De Bernis answered him impatiently. 'God mend your wit! I told you it was my intention to leave her in Guadeloupe, in her brother's care. Could I have left her in Jamaica, when I don't intend to return there?'

Leach perceived the reasonableness of this, and became amiable. Let de Bernis make what arrangements he accounted fit.

The Frenchman went amongst the men, and issued his orders. They were to build a log but at the southern extremity of the beach, where the reef began, placing it just within the shelter of the trees. In its neighbourhood they were to place a tent for Madame's brother and another for de Bernis' servant, Pierre. At that distance from the buccaneer encampment, with practically the whole length of that long beach between, Madame should be reasonably safe from disturbance.
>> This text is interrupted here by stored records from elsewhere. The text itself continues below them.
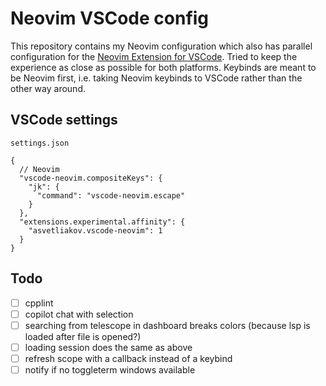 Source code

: # Neovim VSCode config

This repository contains my Neovim configuration which also has parallel configuration for the [Neovim Extension for VSCode](https://marketplace.visualstudio.com/items?itemName=asvetliakov.vscode-neovim). Tried to keep the experience as close as possible for both platforms. Keybinds are meant to be Neovim first, i.e. taking Neovim keybinds to VSCode rather than the other way around.

## VSCode settings

`settings.json`

```jsonc
{
  // Neovim
  "vscode-neovim.compositeKeys": {
    "jk": {
      "command": "vscode-neovim.escape"
    }
  },
  "extensions.experimental.affinity": {
    "asvetliakov.vscode-neovim": 1
  }
}
```

## Todo

- [ ] cpplint
- [ ] copilot chat with selection
- [ ] searching from telescope in dashboard breaks colors (because lsp is loaded after file is opened?)
- [ ] loading session does the same as above
- [ ] refresh scope with a callback instead of a keybind
- [ ] notify if no toggleterm windows available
Going to work with that speed which their numbers and experience made possible, all was ready before sunset. The timber, felled on the very edge of the jungle, made there an embayed clearing among the trees in which, by de Bernis' instructions, the hut was built. Thus it was screened from view except directly in front. The two small sailcloth tents were placed one on each horn of this little bay.

Some furniture brought from the ship: a table, four chairs, the day-bed from the poop, a tarred sheet to spread upon the ground, a couple of rugs wherewith partly to cover this, a slush-lamp to hang from the rafters that carried the palmetto thatch, and some other odds and ends by means of which the cabin's single room was rendered reasonably inhabitable.

Miss Priscilla, despite her anxieties, displayed pleased surprise when she stood there that evening, and expressed her gratitude to Monsieur de Bernis for the pains he had taken to ensure her comfort. The quarters provided for her were so much better than anything that she had expected.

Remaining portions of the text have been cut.